[texhax] Is redefining primitives a good idea?
Michael Barr
barr at math.mcgill.ca
Tue Apr 24 15:04:42 CEST 2012
IMHO, redefining primitives is a kind of vandalism, that the AMS (and
AFAIK only the AMS) does all too often. They "undefined" \over and its
relatives (\overwithdelimiters,...) on the grounds (I got this explanation
from the late Michael Downes) that \over as defined caused the engine to
overwork because it could not know which of the four possible font sizes
to use until it was finished, hence had to essentially use \mathchoice
internally. This may have been a reason in 1990, but is no longer a
reason today. A book I published then took about to tex; now it compiles
in less than a minute.
I was helping a colleague prepare a book for AMS publication and he had
used \over over and over. Eventually, by delving deep into amstex, I
discovered that they had \let\over something else and used that something
else to define \frac. So what this was was discipline for the use of some
future program that would replace tex. Some of those future programs now
exist; I wonder whether they have eliminated \over.

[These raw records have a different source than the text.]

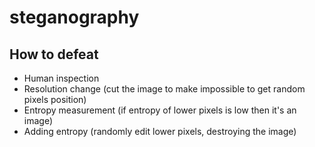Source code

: # steganography

## How to defeat

- Human inspection
- Resolution change (cut the image to make impossible to get random pixels position)
- Entropy measurement (if entropy of lower pixels is low then it's an image)
- Adding entropy (randomly edit lower pixels, destroying the image)
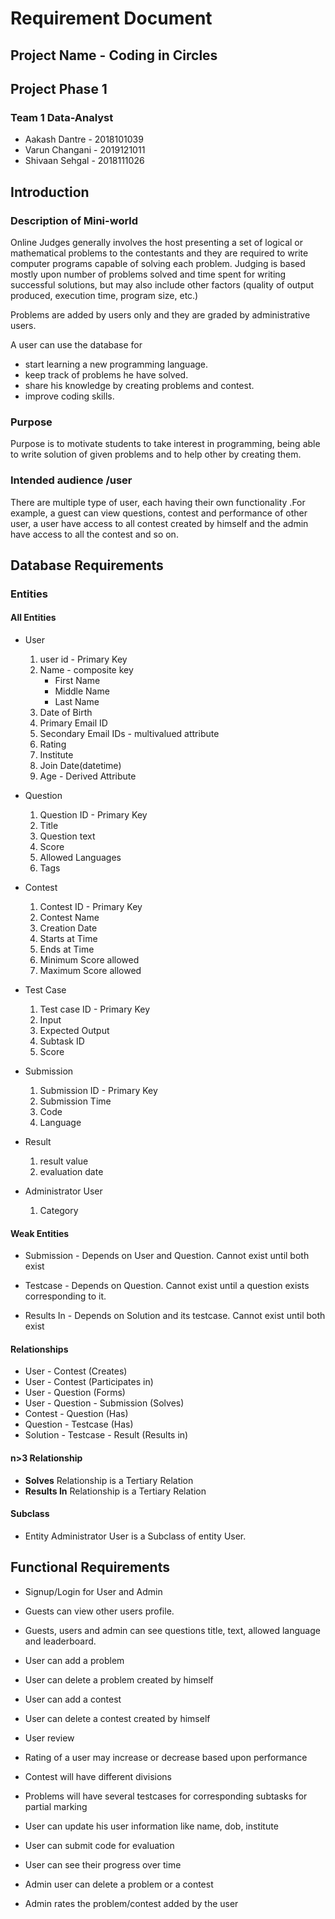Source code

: # Requirement Document

## Project Name - Coding in Circles

## Project Phase 1

### Team 1 Data-Analyst
 * Aakash Dantre - 2018101039
 * Varun Changani - 2019121011
 * Shivaan Sehgal - 2018111026
## Introduction

### Description of Mini-world

Online Judges generally involves the host presenting a set of logical or mathematical problems to the contestants and they are required to write computer programs capable of solving each problem. Judging is based mostly upon number of problems solved and time spent for writing successful solutions, but may also include other factors (quality of output produced, execution time, program size, etc.)

Problems are added by users only and they are graded by administrative users.


A user can use the database for
 - start learning a new programming language.
 - keep track of problems he have solved. 
 - share his knowledge by creating problems and contest.
 - improve coding skills.


### Purpose
Purpose is to motivate students to take interest in  programming, being able to write solution of given problems and to help other by creating them.

### Intended audience /user
There are multiple type of user, each having their own functionality .For example, a guest can view questions, contest and performance of other user, a user have access to all contest created by himself and the admin have access to all the contest and so on.

## Database Requirements

### Entities

#### All Entities

- User

  1. user id - Primary Key
  2. Name - composite key
     - First Name
     - Middle Name
     - Last Name
  3. Date of Birth
  4. Primary Email ID
  5. Secondary Email IDs - multivalued attribute
  6. Rating
  7. Institute
  8. Join Date(datetime)
  9. Age - Derived Attribute

- Question
  1. Question ID - Primary Key
  2. Title
  3. Question text
  4. Score
  5. Allowed Languages
  6. Tags

- Contest
  1. Contest ID - Primary Key
  2. Contest Name
  3. Creation Date
  4. Starts at Time
  5. Ends at Time
  6. Minimum Score allowed
  7. Maximum Score allowed

- Test Case
  1. Test case ID - Primary Key
  2. Input
  3. Expected Output
  4. Subtask ID
  5. Score
- Submission
  1. Submission ID - Primary Key
  2. Submission Time
  3. Code
  4. Language
- Result
  1. result value
  2. evaluation date
- Administrator User
  1. Category

#### Weak Entities

- Submission - Depends on User and Question. Cannot exist until both exist

- Testcase - Depends on Question. Cannot exist until a question exists corresponding to it.

- Results In - Depends on Solution and its testcase. Cannot exist until both exist

####  Relationships

- User - Contest (Creates)
- User - Contest (Participates in)
- User - Question (Forms)
- User - Question - Submission (Solves)
- Contest - Question (Has)
- Question - Testcase (Has)
- Solution - Testcase - Result (Results in)

#### n>3 Relationship

- **Solves** Relationship is a Tertiary Relation
- **Results In** Relationship is a Tertiary Relation

#### Subclass

- Entity Administrator User is a Subclass of entity User.


## Functional Requirements

- Signup/Login for User and Admin

- Guests can view other users profile.

- Guests, users and admin can see questions title, text, allowed language and leaderboard.

- User can add a problem
  
- User can delete a problem created by himself

- User can add a contest

- User can delete a contest created by himself

- User review

- Rating of a user may increase or decrease based upon performance

- Contest will have different divisions

- Problems will have several testcases for corresponding subtasks for partial marking

- User can update his user information like name, dob, institute

- User can submit code for evaluation

- User can see their progress over time

- Admin user can delete a problem or a contest

- Admin rates the problem/contest added by the user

Another thing the AMS has done is outlaw the use of the plain \matrix and
its relatives. In a book I published in 2002, with the AMS, there were
dozens of instances of \pmatrix and the book wouldn't compile under
amstex.
I just copied Knuth's original definition into my file. But this cannot
be done with primitives.
Bottom line: it is a terrible thing to redefine or undefine primitives.
Michael Barr
--
An ostrich is more intelligent than the average congressman. The
ostrich does not bury its head in the sand.